◆ **RECORDS FOR THE EXERCISE**:
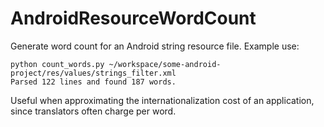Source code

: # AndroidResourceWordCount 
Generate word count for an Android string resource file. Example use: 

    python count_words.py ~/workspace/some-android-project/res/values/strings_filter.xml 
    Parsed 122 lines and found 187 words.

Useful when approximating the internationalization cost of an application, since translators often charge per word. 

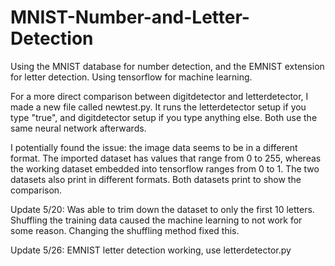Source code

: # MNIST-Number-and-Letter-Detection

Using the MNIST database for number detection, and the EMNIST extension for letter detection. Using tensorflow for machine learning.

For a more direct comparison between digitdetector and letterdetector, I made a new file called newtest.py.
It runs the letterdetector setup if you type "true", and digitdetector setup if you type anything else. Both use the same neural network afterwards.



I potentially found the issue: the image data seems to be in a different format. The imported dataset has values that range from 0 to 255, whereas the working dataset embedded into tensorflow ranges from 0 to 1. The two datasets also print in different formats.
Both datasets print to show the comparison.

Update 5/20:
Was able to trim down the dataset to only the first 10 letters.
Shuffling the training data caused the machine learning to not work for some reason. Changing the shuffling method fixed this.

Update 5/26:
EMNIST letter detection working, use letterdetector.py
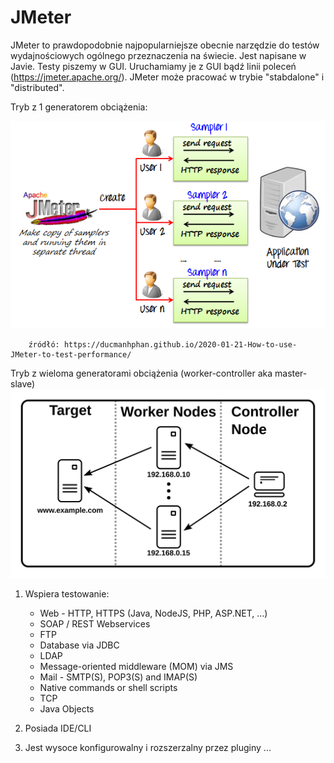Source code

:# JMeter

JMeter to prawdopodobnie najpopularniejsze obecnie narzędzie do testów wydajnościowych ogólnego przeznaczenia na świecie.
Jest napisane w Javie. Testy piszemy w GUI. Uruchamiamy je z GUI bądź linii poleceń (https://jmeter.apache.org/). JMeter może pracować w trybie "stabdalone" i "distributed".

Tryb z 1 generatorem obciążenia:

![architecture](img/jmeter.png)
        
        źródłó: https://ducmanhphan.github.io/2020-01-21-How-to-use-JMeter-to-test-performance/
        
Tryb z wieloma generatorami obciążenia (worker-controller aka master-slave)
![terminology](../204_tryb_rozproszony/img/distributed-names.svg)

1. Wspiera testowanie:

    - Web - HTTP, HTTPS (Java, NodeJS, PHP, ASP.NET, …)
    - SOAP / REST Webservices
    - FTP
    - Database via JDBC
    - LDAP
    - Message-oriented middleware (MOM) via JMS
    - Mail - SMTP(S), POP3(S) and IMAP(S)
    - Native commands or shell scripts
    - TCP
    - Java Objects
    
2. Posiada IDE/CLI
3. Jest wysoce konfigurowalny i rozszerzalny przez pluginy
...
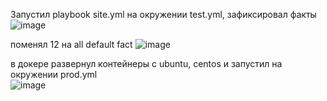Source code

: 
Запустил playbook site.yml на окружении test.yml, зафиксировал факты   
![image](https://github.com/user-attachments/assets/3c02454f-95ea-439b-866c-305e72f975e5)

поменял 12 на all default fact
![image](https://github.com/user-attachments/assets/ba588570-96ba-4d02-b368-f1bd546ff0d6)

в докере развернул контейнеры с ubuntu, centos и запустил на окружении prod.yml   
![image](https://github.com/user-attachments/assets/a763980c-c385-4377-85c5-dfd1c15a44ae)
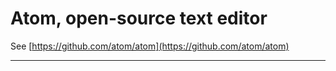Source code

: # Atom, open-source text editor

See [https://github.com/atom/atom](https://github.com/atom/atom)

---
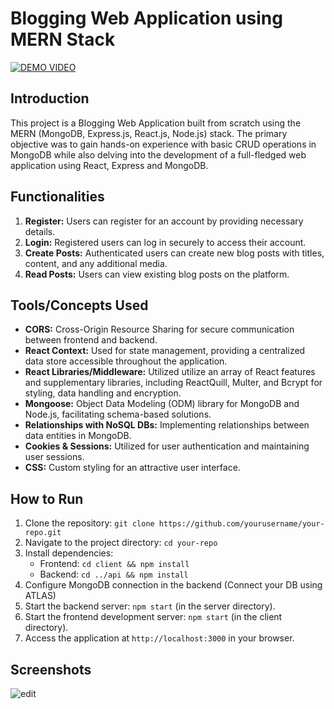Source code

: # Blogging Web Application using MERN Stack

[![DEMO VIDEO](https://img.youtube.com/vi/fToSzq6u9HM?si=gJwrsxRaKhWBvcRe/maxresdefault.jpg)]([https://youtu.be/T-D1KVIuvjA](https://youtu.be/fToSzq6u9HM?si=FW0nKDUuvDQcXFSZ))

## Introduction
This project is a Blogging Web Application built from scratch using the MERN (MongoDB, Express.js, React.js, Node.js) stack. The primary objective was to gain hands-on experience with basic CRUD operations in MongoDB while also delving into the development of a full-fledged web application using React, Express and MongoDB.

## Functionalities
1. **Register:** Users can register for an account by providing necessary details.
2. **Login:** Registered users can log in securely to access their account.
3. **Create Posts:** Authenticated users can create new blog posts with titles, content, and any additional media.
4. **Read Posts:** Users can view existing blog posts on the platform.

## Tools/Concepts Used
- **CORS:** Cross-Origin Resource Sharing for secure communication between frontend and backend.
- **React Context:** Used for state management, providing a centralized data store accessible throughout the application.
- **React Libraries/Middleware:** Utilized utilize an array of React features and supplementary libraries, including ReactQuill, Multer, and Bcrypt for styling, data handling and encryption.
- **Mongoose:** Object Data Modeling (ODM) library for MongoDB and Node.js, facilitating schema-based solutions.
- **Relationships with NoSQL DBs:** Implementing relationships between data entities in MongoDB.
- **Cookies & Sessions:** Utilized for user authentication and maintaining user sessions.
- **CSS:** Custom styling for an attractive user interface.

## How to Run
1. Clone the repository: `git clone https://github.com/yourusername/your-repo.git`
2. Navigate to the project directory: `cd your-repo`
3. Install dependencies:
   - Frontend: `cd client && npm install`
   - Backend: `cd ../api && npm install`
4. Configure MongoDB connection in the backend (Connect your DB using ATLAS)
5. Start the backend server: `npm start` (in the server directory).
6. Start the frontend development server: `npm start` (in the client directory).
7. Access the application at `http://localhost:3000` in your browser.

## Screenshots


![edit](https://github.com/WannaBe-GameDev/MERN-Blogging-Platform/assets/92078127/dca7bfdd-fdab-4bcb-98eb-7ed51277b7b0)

◆ **TASK OBJECTIVE**: Lines from the one containing "- **Mongoose:** Object" through the last line of the listing are to be restated word for word; no other line may appear.

◆ **RESULT FOR THIS TASK**:
- **Mongoose:** Object Data Modeling (ODM) library for MongoDB and Node.js, facilitating schema-based solutions.
- **Relationships with NoSQL DBs:** Implementing relationships between data entities in MongoDB.
- **Cookies & Sessions:** Utilized for user authentication and maintaining user sessions.
- **CSS:** Custom styling for an attractive user interface.

## How to Run
1. Clone the repository: `git clone https://github.com/yourusername/your-repo.git`
2. Navigate to the project directory: `cd your-repo`
3. Install dependencies:
   - Frontend: `cd client && npm install`
   - Backend: `cd ../api && npm install`
4. Configure MongoDB connection in the backend (Connect your DB using ATLAS)
5. Start the backend server: `npm start` (in the server directory).
6. Start the frontend development server: `npm start` (in the client directory).
7. Access the application at `http://localhost:3000` in your browser.

## Screenshots


![edit](https://github.com/WannaBe-GameDev/MERN-Blogging-Platform/assets/92078127/dca7bfdd-fdab-4bcb-98eb-7ed51277b7b0)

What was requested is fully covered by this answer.